TASK OBJECTIVE: Lines to return, exactly: from the line with "Name | Type" to the line with "Default is 200. |" in the entries below, both included.
═══ DATA UNDER STUDY
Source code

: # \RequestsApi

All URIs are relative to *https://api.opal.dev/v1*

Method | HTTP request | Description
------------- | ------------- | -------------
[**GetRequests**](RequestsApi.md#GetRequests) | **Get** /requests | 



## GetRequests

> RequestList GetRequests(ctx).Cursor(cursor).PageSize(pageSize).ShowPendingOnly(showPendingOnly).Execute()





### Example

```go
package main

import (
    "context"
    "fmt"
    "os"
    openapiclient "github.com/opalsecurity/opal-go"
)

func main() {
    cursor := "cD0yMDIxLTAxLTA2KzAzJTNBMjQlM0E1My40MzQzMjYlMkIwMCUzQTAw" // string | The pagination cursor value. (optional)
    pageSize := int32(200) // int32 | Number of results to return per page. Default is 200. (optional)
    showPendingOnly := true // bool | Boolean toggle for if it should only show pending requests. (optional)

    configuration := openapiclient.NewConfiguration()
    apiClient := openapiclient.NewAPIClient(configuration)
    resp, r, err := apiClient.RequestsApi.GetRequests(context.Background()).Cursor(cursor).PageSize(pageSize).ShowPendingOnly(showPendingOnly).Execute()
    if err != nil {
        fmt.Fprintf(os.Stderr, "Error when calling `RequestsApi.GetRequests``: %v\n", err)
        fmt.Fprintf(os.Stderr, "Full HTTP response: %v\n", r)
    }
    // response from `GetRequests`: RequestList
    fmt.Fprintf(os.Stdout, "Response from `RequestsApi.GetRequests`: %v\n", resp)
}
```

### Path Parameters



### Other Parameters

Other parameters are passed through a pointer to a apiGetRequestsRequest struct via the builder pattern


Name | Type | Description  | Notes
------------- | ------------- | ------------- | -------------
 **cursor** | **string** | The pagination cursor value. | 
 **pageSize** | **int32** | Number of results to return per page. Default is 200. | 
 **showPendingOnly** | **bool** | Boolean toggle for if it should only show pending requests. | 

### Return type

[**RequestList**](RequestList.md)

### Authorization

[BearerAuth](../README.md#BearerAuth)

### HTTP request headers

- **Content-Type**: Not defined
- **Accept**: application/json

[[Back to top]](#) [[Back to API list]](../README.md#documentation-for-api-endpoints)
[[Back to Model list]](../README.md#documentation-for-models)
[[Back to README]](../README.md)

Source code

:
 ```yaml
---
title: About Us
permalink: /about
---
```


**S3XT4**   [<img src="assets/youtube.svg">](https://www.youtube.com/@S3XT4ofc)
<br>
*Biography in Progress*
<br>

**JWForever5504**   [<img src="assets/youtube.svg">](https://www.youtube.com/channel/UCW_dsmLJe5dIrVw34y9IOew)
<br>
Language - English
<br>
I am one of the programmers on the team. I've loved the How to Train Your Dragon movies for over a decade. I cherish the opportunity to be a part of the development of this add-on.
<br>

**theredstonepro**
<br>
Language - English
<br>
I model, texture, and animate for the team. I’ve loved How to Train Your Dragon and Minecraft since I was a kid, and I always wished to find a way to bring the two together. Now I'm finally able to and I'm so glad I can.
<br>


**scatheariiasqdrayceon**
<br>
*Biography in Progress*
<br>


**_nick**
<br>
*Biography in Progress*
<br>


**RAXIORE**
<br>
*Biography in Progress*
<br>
══════
SOLUTION FOR THIS TASK:
Name | Type | Description  | Notes
------------- | ------------- | ------------- | -------------
 **cursor** | **string** | The pagination cursor value. | 
 **pageSize** | **int32** | Number of results to return per page. Default is 200. | 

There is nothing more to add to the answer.